Pourquoi c’est important. La semaine dernière, le Conseil fédéral se fixait un objectif volontaire de réduction de la demande de gaz de 15% pour cet hiver – le même objectif que l’Union européenne. Mais l’exercice est périlleux, s’agissant d’un objectif volontaire: comment inciter les consommateurs, citoyens et entreprises, à se serrer délibérément la ceinture?

A l’occasion d’une conférence de presse donnée le 31 août, le Conseil fédéral, par les voix de Guy Parmelin et de Simonetta Sommaruga, détaille les principaux points de la campagne.

Le plan du conseil fédéral. Le 24 août, le gouvernement avait déjà présenté son plan en quatre étapes, en fonction de la gravité des pénuries. Il va de simples recommandations d'économies d'énergie à un contingentement strict dans le pire des cas, en passant par des restrictions dans certains secteurs.

Le bon moment pour des mesures fédérales.

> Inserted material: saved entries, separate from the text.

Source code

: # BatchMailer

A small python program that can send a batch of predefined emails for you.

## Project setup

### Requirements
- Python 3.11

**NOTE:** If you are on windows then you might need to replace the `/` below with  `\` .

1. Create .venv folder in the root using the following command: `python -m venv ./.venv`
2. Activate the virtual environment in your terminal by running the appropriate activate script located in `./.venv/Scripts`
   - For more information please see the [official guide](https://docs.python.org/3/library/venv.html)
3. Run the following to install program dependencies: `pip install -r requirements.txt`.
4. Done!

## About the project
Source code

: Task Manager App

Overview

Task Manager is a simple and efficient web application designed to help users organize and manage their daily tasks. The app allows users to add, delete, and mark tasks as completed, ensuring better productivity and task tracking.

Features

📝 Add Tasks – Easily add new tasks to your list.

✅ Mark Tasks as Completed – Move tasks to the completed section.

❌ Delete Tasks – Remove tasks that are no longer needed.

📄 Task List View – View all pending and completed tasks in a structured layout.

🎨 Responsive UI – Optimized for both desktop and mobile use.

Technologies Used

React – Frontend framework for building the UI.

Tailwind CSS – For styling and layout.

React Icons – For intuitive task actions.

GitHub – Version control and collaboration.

La cheffe du DETEC a ainsi déclaré: «Il est important que tout le monde fasse sa part pour que l’on puisse passer l’hiver. C’est le bon moment pour lancer la campagne, lors du retour de vacances, mais avant l’hiver.»

Roberto Schmidt, président de la Conférence des directeurs cantonaux de l'énergie, ne dit pas l’inverse:

«Il est important que les cantons agissent aujourd’hui, et pas quand l’hiver sera là. Les cantons sont conscients de la gravité de la situation, et savent qu’un approvisionnement énergétique sûr est essentiel à la population et à l’économie. Le Covid nous a montré qu’il fallait éviter d’avoir des règles différentes dans les différents cantons.»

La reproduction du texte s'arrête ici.